The cellist Brinton Smith, principal at the Houson Symphony and professor at Rice University, had such a good time teaching class at Aspen that, by way of parting, he shared some life wisdom with his students. To his amazement, his words went viral on social media – 800 likes and 200 shares in 24 hours. It’s a thoughtful message, with a couple of stings in the tail. We’re happy to ahre it on Slipped Disc:
by Brinton Smith
I have been almost as lucky as you can be in this business. I’ve had countless disappointments of course- some deserved, some not. That is the nature of the business. But I have a good job, a happy reputation, a balance between solo, chamber, orchestral playing and teaching, the good fortune to be friends and colleagues with some of the musicians I admire most in the world, and the respect of some of the peers that I care the most about. I’ve had the chance to travel, play concerts, enjoy the camraderie and live some of the enviable life. I haven’t had everything, but I’ve had as much as I could dare ask for a life in music. I have been very lucky, and you will be very fortunate if you are as lucky as I have been.
And I’m telling you that even if you get all that – even if you get all that and more… it isn’t enough. It will ultimately feel hollow. In the end, concerts are just concerts, victories are fleeting, fame is shallow, and easy praise dulls the senses. Dark moments will come, and your life in music, no matter how succesful, will be empty unless it is about something greater than your career. You must protect your belief that the music is part of something greater than yourself- greater than any of us. You have to keep studying and improving and trying understand more deeply. Believe in yourself, but believe also that you can do better- not just in a technical sense, but more beauty, more insight, more heartbreak- more music. As Mr. Heifetz said “There is no top.
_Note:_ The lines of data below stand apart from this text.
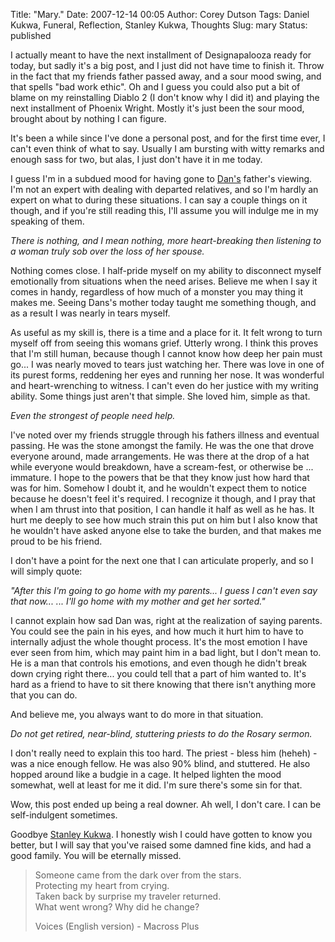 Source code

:Title: "Mary."
Date: 2007-12-14 00:05
Author: Corey Dutson
Tags: Daniel Kukwa, Funeral, Reflection, Stanley Kukwa, Thoughts
Slug: mary
Status: published

I actually meant to have the next installment of Designapalooza ready
for today, but sadly it's a big post, and I just did not have time to
finish it. Throw in the fact that my friends father passed away, and a
sour mood swing, and that spells "bad work ethic". Oh and I guess you
could also put a bit of blame on my reinstalling Diablo 2 (I don't know
why I did it) and playing the next installment of Phoenix Wright. Mostly
it's just been the sour mood, brought about by nothing I can figure.

It's been a while since I've done a personal post, and for the first
time ever, I can't even think of what to say. Usually I am bursting with
witty remarks and enough sass for two, but alas, I just don't have it in
me today.

I guess I'm in a subdued mood for having gone to
[Dan's](http://www.danielkukwa.com/ "Daniel Kukwa") father's viewing.
I'm not an expert with dealing with departed relatives, and so I'm
hardly an expert on what to during these situations. I can say a couple
things on it though, and if you're still reading this, I'll assume you
will indulge me in my speaking of them.

*There is nothing, and I mean nothing, more heart-breaking then
listening to a woman truly sob over the loss of her spouse.*

Nothing comes close. I half-pride myself on my ability to disconnect
myself emotionally from situations when the need arises. Believe me when
I say it comes in handy, regardless of how much of a monster you may
thing it makes me. Seeing Dans's mother today taught me something
though, and as a result I was nearly in tears myself.

As useful as my skill is, there is a time and a place for it. It felt
wrong to turn myself off from seeing this womans grief. Utterly wrong. I
think this proves that I'm still human, because though I cannot know how
deep her pain must go... I was nearly moved to tears just watching her.
There was love in one of its purest forms, reddening her eyes and
running her nose. It was wonderful and heart-wrenching to witness. I
can't even do her justice with my writing ability. Some things just
aren't that simple. She loved him, simple as that.

*Even the strongest of people need help.*

I've noted over my friends struggle through his fathers illness and
eventual passing. He was the stone amongst the family. He was the one
that drove everyone around, made arrangements. He was there at the drop
of a hat while everyone would breakdown, have a scream-fest, or
otherwise be ... immature. I hope to the powers that be that they know
just how hard that was for him. Somehow I doubt it, and he wouldn't
expect them to notice because he doesn't feel it's required. I recognize
it though, and I pray that when I am thrust into that position, I can
handle it half as well as he has. It hurt me deeply to see how much
strain this put on him but I also know that he wouldn't have asked
anyone else to take the burden, and that makes me proud to be his
friend.

I don't have a point for the next one that I can articulate properly,
and so I will simply quote:

*"After this I'm going to go home with my parents... I guess I can't
even say that now... ... I'll go home with my mother and get her
sorted."*

I cannot explain how sad Dan was, right at the realization of saying
parents. You could see the pain in his eyes, and how much it hurt him to
have to internally adjust the whole thought process. It's the most
emotion I have ever seen from him, which may paint him in a bad light,
but I don't mean to. He is a man that controls his emotions, and even
though he didn't break down crying right there... you could tell that a
part of him wanted to. It's hard as a friend to have to sit there
knowing that there isn't anything more that you can do.

And believe me, you always want to do more in that situation.

*Do not get retired, near-blind, stuttering priests to do the Rosary
sermon.*

I don't really need to explain this too hard. The priest - bless him
(heheh) - was a nice enough fellow. He was also 90% blind, and
stuttered. He also hopped around like a budgie in a cage. It helped
lighten the mood somewhat, well at least for me it did. I'm sure there's
some sin for that.

Wow, this post ended up being a real downer. Ah well, I don't care. I
can be self-indulgent sometimes.

Goodbye [Stanley
Kukwa](http://www.henrywalser.com/runtime.php?SiteId=-1265&NavigatorId=-89037&op=moreinfo&viewOpt=dpaneOnly&ItemId=62218 "Stanley Kukwa").
I honestly wish I could have gotten to know you better, but I will say
that you've raised some damned fine kids, and had a good family. You
will be eternally missed.

> Someone came from the dark over from the stars.  
>  Protecting my heart from crying.  
>  Taken back by surprise my traveler returned.  
>  What went wrong? Why did he change?
>
> Voices (English version) - Macross Plus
There are always further heights to reach.” We have never before had so many musicians of amazing proficiency, and yet it is rare to hear someone make truly beautiful music.
Whatever you do, whatever comes of your life in music, no matter how celebrated or ignored your role is, you must know why you have chosen to spend your life on this. As you face the harsh and humiliating aspects of our industry you must protect your belief in yourself, and in music and what it means. We live in the world of the automatic standing ovation, where praise is lavish and indiscriminate, and criticism is suspect. But in your internal world you must believe in a right and a wrong way, and that it matters. Make your life about something more than your job, your reputation or your ego. Be an example of what a musician should be.The moments of greatest happiness for me have ultimately not been some career milestone, but the moments when I learned something new, when I got one step closer to the unattainable. Love the details, know that they matter even if they don’t change your career, and never stop learning. This is not an easy path, but it is the only way to a meaningful life in music. My wish for all of you is that music will mean more to you at 60 than it did at 16, and that you will know the joy of humility, love and service to the most profound art I know in our world.